[[ Records provided, beginning ]]
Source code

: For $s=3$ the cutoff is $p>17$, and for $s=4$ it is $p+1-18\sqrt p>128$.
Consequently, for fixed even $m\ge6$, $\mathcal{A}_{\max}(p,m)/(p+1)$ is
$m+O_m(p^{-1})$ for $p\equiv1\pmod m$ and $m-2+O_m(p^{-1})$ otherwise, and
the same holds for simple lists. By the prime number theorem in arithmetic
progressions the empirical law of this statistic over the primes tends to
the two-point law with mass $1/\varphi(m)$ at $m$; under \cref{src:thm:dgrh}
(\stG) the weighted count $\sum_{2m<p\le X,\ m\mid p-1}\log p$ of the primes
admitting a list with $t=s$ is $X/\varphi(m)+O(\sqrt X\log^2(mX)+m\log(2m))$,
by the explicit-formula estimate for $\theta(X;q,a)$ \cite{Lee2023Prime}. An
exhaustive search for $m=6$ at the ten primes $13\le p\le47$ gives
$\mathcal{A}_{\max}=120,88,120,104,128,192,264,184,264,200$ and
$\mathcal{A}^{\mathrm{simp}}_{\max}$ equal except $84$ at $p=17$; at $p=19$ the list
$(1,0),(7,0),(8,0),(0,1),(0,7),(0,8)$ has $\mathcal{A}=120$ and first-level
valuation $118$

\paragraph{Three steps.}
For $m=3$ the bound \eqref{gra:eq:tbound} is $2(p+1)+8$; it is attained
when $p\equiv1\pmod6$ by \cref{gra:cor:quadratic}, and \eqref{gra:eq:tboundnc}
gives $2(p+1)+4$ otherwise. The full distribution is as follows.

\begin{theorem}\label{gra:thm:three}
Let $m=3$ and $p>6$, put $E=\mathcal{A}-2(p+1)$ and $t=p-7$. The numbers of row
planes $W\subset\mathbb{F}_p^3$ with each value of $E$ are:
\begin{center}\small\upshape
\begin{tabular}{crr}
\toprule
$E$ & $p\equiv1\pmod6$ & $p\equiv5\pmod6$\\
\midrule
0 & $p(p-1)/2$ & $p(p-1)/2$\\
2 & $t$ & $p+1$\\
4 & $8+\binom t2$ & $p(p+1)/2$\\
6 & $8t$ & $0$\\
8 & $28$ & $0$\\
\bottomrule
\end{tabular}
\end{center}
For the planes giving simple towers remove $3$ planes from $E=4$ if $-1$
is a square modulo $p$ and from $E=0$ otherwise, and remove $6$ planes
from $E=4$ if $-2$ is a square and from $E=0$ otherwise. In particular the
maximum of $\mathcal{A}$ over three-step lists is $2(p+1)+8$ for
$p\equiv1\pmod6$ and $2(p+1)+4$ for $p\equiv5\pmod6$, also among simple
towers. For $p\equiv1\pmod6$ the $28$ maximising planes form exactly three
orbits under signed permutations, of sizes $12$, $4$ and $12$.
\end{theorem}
[[ Records provided, end ]]
[[ Records provided, beginning ]]
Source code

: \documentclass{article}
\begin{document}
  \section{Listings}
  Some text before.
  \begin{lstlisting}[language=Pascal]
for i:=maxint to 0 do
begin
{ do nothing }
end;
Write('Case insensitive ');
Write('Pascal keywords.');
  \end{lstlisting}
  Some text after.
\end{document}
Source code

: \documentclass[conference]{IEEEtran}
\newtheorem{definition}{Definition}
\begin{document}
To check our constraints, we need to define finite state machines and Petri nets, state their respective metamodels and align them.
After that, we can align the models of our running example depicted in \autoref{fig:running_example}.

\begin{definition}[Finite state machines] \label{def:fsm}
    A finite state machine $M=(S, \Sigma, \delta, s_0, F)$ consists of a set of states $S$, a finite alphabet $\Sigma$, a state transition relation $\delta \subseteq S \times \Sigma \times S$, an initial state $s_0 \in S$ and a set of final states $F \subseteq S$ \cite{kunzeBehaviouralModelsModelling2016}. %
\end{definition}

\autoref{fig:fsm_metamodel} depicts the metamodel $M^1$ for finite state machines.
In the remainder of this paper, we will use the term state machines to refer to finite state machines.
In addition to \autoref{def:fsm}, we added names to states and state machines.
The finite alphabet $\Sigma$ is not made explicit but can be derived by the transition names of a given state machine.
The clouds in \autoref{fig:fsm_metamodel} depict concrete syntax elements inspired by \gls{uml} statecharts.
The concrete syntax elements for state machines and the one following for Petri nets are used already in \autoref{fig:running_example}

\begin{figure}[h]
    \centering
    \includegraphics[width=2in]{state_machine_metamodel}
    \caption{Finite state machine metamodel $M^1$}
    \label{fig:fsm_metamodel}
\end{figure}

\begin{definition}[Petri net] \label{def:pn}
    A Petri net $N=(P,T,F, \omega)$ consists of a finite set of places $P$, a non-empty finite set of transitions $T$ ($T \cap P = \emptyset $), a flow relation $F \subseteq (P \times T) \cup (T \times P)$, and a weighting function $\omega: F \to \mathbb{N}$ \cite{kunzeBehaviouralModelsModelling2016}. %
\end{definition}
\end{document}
[[ Records provided, end ]]
[[ Records provided, beginning ]]
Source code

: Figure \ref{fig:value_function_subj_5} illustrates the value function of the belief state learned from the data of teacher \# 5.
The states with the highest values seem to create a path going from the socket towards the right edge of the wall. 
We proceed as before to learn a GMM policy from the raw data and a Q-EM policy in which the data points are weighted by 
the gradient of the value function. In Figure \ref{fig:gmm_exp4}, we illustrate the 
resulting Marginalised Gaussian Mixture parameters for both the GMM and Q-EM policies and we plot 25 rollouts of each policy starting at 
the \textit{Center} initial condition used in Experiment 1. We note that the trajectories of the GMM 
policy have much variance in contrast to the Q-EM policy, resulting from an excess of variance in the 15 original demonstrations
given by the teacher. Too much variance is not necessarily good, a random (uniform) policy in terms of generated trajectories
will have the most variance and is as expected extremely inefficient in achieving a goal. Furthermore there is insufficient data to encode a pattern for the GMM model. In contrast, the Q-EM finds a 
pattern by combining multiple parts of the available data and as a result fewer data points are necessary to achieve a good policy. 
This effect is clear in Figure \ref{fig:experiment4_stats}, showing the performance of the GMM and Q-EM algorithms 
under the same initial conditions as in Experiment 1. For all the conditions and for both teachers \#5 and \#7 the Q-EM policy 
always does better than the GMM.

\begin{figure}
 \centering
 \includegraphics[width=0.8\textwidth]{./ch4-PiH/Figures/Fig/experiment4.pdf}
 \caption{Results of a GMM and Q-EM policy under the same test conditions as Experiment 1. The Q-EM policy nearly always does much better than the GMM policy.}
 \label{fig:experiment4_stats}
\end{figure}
[[ Records provided, end ]]
_What is being asked:_ The lines above from the one containing "Some text after." through the one containing "The clouds in" are to be set down exactly, and no others.

_Solution:_
  Some text after.
\end{document}
Source code

: \documentclass[conference]{IEEEtran}
\newtheorem{definition}{Definition}
\begin{document}
To check our constraints, we need to define finite state machines and Petri nets, state their respective metamodels and align them.
After that, we can align the models of our running example depicted in \autoref{fig:running_example}.

\begin{definition}[Finite state machines] \label{def:fsm}
    A finite state machine $M=(S, \Sigma, \delta, s_0, F)$ consists of a set of states $S$, a finite alphabet $\Sigma$, a state transition relation $\delta \subseteq S \times \Sigma \times S$, an initial state $s_0 \in S$ and a set of final states $F \subseteq S$ \cite{kunzeBehaviouralModelsModelling2016}. %
\end{definition}

\autoref{fig:fsm_metamodel} depicts the metamodel $M^1$ for finite state machines.
In the remainder of this paper, we will use the term state machines to refer to finite state machines.
In addition to \autoref{def:fsm}, we added names to states and state machines.
The finite alphabet $\Sigma$ is not made explicit but can be derived by the transition names of a given state machine.
The clouds in \autoref{fig:fsm_metamodel} depict concrete syntax elements inspired by \gls{uml} statecharts.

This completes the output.